Your assignment:
Would you please copy the part of the material below that opens with the line containing "This corresponds to" and closes with the line containing "This is due"? Copy it exactly, and only it.

Data to use Block Start

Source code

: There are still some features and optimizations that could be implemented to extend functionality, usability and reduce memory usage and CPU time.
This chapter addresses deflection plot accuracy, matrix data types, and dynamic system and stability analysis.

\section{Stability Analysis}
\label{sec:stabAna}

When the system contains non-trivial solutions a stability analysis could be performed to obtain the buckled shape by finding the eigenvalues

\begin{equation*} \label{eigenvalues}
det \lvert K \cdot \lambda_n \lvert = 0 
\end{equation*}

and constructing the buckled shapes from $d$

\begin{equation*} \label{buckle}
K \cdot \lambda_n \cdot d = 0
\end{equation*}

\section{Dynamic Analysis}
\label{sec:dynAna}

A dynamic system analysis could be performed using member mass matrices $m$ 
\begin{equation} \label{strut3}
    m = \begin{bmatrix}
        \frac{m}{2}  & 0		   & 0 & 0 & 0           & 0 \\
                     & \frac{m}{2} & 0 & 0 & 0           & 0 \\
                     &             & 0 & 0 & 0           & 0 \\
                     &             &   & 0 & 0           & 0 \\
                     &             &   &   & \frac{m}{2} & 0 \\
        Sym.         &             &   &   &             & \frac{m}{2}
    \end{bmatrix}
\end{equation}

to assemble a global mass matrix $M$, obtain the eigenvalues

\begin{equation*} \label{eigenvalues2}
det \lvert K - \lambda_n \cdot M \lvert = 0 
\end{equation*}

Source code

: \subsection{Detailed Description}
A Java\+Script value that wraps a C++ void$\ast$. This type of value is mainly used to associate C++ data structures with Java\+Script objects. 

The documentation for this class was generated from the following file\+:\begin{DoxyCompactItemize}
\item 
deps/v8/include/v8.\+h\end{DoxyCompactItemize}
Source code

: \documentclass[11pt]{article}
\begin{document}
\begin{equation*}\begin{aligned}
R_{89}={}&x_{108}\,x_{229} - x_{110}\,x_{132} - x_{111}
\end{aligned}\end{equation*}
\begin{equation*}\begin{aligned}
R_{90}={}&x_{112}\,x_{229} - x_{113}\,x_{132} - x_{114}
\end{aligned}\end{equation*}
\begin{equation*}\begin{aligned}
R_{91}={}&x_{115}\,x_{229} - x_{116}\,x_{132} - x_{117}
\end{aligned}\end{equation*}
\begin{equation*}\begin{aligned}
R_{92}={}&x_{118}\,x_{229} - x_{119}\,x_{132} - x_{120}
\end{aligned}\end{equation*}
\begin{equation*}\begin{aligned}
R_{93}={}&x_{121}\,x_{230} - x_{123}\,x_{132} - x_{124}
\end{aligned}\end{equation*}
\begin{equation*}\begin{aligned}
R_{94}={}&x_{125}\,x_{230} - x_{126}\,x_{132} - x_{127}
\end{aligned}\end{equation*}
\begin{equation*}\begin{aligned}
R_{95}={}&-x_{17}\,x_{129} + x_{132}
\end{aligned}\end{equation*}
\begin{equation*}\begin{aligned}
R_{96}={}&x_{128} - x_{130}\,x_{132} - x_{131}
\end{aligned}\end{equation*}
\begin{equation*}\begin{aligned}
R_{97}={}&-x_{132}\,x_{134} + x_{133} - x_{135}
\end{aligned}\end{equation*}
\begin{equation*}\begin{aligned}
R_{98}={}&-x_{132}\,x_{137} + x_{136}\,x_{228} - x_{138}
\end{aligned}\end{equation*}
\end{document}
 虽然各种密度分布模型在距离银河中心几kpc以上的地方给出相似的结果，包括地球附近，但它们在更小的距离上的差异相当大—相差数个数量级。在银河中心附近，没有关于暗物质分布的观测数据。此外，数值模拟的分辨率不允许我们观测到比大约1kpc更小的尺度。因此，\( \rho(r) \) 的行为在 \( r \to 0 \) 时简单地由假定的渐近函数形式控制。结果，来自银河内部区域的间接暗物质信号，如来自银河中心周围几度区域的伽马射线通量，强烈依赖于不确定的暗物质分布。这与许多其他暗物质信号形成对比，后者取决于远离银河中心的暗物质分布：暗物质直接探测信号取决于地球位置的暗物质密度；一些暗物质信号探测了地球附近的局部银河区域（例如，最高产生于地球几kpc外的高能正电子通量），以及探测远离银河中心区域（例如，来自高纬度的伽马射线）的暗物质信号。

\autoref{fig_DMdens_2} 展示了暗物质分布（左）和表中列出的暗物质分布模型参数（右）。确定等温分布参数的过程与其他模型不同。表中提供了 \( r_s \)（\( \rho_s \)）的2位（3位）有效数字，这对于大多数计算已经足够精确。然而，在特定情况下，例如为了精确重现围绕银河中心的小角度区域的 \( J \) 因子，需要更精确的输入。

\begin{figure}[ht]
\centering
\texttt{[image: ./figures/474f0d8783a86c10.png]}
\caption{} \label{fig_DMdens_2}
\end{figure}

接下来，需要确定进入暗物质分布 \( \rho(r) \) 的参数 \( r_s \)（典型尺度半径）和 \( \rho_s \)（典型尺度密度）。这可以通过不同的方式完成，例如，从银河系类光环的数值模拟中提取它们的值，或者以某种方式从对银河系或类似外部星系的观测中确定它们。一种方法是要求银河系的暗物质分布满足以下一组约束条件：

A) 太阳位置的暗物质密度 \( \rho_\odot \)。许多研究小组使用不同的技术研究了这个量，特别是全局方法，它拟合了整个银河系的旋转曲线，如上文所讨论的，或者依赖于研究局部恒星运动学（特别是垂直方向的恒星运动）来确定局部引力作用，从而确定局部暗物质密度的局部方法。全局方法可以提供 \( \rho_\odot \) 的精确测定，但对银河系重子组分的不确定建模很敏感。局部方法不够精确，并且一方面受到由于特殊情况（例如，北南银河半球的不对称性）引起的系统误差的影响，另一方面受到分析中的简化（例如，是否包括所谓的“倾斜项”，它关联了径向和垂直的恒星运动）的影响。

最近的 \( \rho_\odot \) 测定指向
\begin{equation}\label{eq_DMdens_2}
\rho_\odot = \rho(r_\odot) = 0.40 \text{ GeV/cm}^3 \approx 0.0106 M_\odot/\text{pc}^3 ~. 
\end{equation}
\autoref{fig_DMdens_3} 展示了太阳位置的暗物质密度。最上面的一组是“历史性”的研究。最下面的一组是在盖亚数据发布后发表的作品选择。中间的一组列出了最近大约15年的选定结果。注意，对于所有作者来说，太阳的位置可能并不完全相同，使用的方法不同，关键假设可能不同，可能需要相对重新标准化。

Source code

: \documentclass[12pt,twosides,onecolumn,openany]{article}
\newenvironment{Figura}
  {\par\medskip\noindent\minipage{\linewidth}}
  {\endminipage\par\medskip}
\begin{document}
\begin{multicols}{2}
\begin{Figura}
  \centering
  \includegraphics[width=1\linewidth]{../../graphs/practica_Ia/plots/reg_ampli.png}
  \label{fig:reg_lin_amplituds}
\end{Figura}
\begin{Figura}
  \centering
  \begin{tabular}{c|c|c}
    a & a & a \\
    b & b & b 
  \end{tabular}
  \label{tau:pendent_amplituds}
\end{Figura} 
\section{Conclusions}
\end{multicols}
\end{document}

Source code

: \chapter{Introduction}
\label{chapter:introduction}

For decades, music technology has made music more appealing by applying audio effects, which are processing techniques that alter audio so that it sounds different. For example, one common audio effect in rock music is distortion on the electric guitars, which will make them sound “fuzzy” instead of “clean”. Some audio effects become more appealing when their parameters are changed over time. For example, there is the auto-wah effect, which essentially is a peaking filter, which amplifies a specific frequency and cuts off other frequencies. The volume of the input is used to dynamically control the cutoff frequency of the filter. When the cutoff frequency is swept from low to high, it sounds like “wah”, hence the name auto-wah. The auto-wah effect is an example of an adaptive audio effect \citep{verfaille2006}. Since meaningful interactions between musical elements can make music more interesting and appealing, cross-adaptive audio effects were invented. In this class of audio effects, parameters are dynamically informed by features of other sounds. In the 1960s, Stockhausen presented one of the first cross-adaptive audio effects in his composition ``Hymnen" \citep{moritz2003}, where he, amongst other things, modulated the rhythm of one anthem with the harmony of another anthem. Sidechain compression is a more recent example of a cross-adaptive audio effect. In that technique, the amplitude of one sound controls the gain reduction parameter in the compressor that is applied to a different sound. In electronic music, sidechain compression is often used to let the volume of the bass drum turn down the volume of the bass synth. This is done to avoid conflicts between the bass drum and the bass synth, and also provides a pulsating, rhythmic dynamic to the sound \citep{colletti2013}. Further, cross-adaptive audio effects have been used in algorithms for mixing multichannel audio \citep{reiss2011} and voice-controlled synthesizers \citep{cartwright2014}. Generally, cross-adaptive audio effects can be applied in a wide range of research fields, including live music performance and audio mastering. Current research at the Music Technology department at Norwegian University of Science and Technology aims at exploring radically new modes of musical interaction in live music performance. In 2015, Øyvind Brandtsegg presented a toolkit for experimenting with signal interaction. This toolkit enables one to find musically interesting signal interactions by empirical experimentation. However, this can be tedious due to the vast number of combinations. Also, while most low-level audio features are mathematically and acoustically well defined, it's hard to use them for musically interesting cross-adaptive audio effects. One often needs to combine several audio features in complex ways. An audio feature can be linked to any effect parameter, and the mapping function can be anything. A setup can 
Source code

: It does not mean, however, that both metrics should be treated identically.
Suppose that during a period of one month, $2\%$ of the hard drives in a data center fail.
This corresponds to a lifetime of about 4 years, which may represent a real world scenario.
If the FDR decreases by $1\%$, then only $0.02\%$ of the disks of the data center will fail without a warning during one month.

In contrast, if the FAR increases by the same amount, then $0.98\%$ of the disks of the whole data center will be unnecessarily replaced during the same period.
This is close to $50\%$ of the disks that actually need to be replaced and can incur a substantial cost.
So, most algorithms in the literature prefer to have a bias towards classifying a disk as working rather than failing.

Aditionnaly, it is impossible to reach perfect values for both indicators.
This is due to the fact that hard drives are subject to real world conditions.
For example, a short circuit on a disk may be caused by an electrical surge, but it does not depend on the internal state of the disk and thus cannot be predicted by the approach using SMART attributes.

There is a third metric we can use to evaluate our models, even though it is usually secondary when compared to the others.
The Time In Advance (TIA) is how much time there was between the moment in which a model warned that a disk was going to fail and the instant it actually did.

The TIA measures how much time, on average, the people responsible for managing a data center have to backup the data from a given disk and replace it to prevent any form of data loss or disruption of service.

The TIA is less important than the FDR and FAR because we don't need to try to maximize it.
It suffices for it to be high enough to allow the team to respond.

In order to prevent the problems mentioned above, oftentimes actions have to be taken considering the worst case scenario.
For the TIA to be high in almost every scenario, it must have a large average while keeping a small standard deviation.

Data to use Block End

Response below:
This corresponds to a lifetime of about 4 years, which may represent a real world scenario.
If the FDR decreases by $1\%$, then only $0.02\%$ of the disks of the data center will fail without a warning during one month.

In contrast, if the FAR increases by the same amount, then $0.98\%$ of the disks of the whole data center will be unnecessarily replaced during the same period.
This is close to $50\%$ of the disks that actually need to be replaced and can incur a substantial cost.
So, most algorithms in the literature prefer to have a bias towards classifying a disk as working rather than failing.

Aditionnaly, it is impossible to reach perfect values for both indicators.
This is due to the fact that hard drives are subject to real world conditions.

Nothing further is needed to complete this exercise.